General Infrastructure Recharge (GIR): A percentage rate charged to auxiliary and self-funded funds (20, 26, 28, 29) and their renewal and replacement plant fund (78). GIR is calculated monthly on expenditures and paid to the general fund in recognition of the general fund administrative expenses incurred in support of the auxiliary and self-funded activities. This is a cost allocation methodology to recognize that the general fund incurs infrastructure expenses such as grounds maintenance, roads, sidewalks, etc. in support of the auxiliary and self-funded activities. The general fund credit is to operations and maintenance of plant. (1/06)
ISCs are established to provide goods and services to other University units, resulting in these units being charged an expense within their FOPPS. These are usually set up because of the efficiency or convenience of providing the services on campus rather than having to always use an outside vendor. Examples of ISCs are Copying and Printing, Mailing Services, Transportation Services, Chemistry Stores, and Telecommunication Services. ISCs will record all costs incurred to provide the goods/services such as cost of goods sold (inventory sold), salaries, wages, benefits, operating expense, travel, depreciation on equipment, etc.
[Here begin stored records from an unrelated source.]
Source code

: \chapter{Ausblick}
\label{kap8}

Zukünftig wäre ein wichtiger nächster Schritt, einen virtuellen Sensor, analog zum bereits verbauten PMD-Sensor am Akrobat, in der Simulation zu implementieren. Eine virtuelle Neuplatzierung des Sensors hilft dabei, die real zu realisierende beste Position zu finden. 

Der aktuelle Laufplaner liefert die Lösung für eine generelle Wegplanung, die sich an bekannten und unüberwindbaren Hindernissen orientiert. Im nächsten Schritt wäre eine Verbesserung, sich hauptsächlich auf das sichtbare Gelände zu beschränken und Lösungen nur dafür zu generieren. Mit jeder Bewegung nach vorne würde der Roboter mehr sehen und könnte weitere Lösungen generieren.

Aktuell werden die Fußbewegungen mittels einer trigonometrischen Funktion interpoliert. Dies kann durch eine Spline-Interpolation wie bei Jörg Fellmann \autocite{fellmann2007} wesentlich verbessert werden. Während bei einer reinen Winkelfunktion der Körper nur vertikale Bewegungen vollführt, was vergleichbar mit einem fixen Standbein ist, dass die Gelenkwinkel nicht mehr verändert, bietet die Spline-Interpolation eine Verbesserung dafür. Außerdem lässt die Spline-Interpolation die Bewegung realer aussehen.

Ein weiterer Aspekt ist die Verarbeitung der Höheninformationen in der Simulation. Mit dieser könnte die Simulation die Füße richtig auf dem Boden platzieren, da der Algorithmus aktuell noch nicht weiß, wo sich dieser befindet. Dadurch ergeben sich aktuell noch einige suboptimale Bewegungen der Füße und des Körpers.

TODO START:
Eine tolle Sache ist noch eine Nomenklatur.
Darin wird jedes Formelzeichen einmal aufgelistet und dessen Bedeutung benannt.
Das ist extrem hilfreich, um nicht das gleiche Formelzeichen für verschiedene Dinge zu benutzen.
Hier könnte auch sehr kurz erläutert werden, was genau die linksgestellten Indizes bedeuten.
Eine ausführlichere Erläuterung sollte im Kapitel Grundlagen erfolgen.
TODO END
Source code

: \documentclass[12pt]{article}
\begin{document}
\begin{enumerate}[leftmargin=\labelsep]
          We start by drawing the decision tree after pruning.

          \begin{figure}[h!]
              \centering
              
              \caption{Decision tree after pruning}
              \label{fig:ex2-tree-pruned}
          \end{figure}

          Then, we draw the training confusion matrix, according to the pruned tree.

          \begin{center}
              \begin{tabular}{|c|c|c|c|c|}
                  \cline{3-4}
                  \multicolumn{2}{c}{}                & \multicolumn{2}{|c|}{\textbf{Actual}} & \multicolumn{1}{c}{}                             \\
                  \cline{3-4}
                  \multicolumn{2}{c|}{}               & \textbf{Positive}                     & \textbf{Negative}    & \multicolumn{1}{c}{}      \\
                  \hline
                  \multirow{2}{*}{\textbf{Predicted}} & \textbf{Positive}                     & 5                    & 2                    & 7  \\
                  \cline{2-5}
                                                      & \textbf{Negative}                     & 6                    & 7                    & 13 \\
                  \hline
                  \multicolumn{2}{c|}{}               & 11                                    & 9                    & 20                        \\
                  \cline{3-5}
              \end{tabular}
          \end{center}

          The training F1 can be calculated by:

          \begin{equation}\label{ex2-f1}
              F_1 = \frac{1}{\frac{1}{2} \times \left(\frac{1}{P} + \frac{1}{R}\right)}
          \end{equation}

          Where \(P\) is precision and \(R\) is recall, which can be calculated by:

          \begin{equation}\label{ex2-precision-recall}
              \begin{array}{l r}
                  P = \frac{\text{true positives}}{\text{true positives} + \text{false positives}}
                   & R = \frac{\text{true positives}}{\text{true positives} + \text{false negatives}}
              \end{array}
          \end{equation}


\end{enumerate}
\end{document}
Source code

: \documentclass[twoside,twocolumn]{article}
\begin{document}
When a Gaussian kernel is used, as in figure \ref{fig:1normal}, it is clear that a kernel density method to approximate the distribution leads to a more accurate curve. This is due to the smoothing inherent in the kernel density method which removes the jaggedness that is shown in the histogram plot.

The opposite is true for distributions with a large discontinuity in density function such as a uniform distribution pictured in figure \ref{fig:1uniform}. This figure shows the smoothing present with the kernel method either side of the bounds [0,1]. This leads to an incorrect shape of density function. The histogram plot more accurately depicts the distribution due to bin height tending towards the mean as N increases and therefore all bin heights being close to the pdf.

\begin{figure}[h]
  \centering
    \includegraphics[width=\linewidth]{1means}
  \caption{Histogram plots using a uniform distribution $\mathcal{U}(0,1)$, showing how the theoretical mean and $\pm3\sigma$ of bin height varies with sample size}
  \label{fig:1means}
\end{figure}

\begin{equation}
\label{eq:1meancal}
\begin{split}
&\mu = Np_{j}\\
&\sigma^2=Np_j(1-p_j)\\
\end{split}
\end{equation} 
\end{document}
Interdepartmental revenue is recorded upon providing the goods/services to campus customers, including sales via the Procurement Card. Miscellaneous revenue is recorded for sales to private individuals and outside businesses including all agency fund (fund 80) sales.
ISC expense and IN revenue is not recorded only when the ISC is facilitating for a departmental customer the purchase of goods/services the ISC does not offer. A good example of this is in the Transportation Center (TC). There are some repairs that are beyond the scope of the TC. However, to provide good service to a campus customer, the TC will offer to facilitate procurement of the service from an outside repair shop. In this situation the TC can choose to record the expense and IN revenue as activity of the TC in the usual manner, or it can choose to record the expense as a pass through of the TC and have it recorded only as an expense of the customer department. If the TC chooses to show this as a pass through expense, the ideal situation would be to record the expense directly in the departmental customer FOPPS, and not show it going through the TC records. If the TC were doing this for an outside customer, then the TC would always show an expense of the TC and miscellaneous revenue. It is improper accounting to credit the payment from the outside vendor as a credit to the TC expense.